Activity
Each entry below should be output exactly, apart from its images.

══ Records supplied

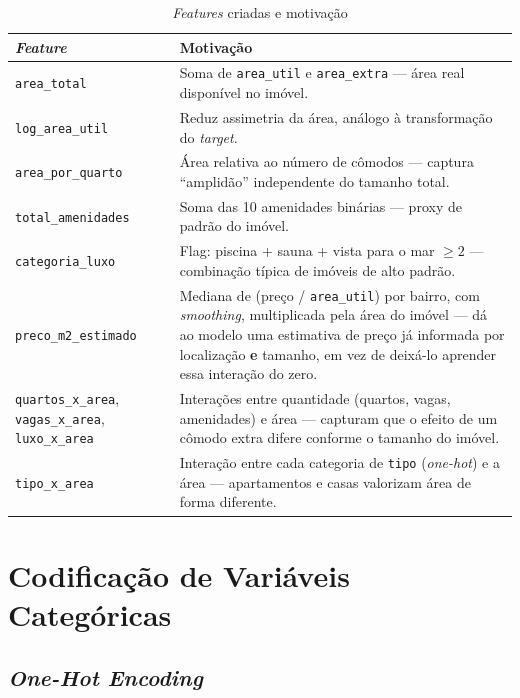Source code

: \documentclass[12pt, a4paper]{article}
\newcommand{\code}[1]{\texttt{#1}}
\begin{document}
\begin{table}[H]
  \centering
  \caption{\textit{Features} criadas e motivação}
  \label{tab:features}
  \small{}
  \begin{tabular}{lp{9cm}}
    \toprule
    \rowcolor{headerblue}
    \color{white}\textbf{\textit{Feature}} & \color{white}\textbf{Motivação} \\
    \midrule
    \code{area\_total}            & Soma de \code{area\_util} e \code{area\_extra} --- área real disponível no imóvel. \\
    \code{log\_area\_util}        & Reduz assimetria da área, análogo à transformação do \textit{target}. \\
    \code{area\_por\_quarto}      & Área relativa ao número de cômodos --- captura ``amplidão'' independente do tamanho total. \\
    \code{total\_amenidades}      & Soma das 10 amenidades binárias --- proxy de padrão do imóvel. \\
    \code{categoria\_luxo}        & Flag: piscina + sauna + vista para o mar $\geq 2$ --- combinação típica de imóveis de alto padrão. \\
    \code{preco\_m2\_estimado}    & Mediana de (preço / \code{area\_util}) por bairro, com \textit{smoothing}, multiplicada pela área do imóvel --- dá ao modelo uma estimativa de preço já informada por localização \textbf{e} tamanho, em vez de deixá-lo aprender essa interação do zero. \\
    \code{quartos\_x\_area}, \code{vagas\_x\_area}, \code{luxo\_x\_area} & Interações entre quantidade (quartos, vagas, amenidades) e área --- capturam que o efeito de um cômodo extra difere conforme o tamanho do imóvel. \\
    \code{tipo\_x\_area}          & Interação entre cada categoria de \code{tipo} (\textit{one-hot}) e a área --- apartamentos e casas valorizam área de forma diferente. \\
    \bottomrule
  \end{tabular}
\end{table}

\section{Codificação de Variáveis Categóricas}
\label{sec:encoding}

\subsection{\textit{One-Hot Encoding}}
\end{document}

════

Answer for this exercise
Source code

: \documentclass[12pt, a4paper]{article}
\newcommand{\code}[1]{\texttt{#1}}
\begin{document}
\begin{table}[H]
  \centering
  \caption{\textit{Features} criadas e motivação}
  \label{tab:features}
  \small{}
  \begin{tabular}{lp{9cm}}
    \toprule
    \rowcolor{headerblue}
    \color{white}\textbf{\textit{Feature}} & \color{white}\textbf{Motivação} \\
    \midrule
    \code{area\_total}            & Soma de \code{area\_util} e \code{area\_extra} --- área real disponível no imóvel. \\
    \code{log\_area\_util}        & Reduz assimetria da área, análogo à transformação do \textit{target}. \\
    \code{area\_por\_quarto}      & Área relativa ao número de cômodos --- captura ``amplidão'' independente do tamanho total. \\
    \code{total\_amenidades}      & Soma das 10 amenidades binárias --- proxy de padrão do imóvel. \\
    \code{categoria\_luxo}        & Flag: piscina + sauna + vista para o mar $\geq 2$ --- combinação típica de imóveis de alto padrão. \\
    \code{preco\_m2\_estimado}    & Mediana de (preço / \code{area\_util}) por bairro, com \textit{smoothing}, multiplicada pela área do imóvel --- dá ao modelo uma estimativa de preço já informada por localização \textbf{e} tamanho, em vez de deixá-lo aprender essa interação do zero. \\
    \code{quartos\_x\_area}, \code{vagas\_x\_area}, \code{luxo\_x\_area} & Interações entre quantidade (quartos, vagas, amenidades) e área --- capturam que o efeito de um cômodo extra difere conforme o tamanho do imóvel. \\
    \code{tipo\_x\_area}          & Interação entre cada categoria de \code{tipo} (\textit{one-hot}) e a área --- apartamentos e casas valorizam área de forma diferente. \\
    \bottomrule
  \end{tabular}
\end{table}

\section{Codificação de Variáveis Categóricas}
\label{sec:encoding}

\subsection{\textit{One-Hot Encoding}}
\end{document}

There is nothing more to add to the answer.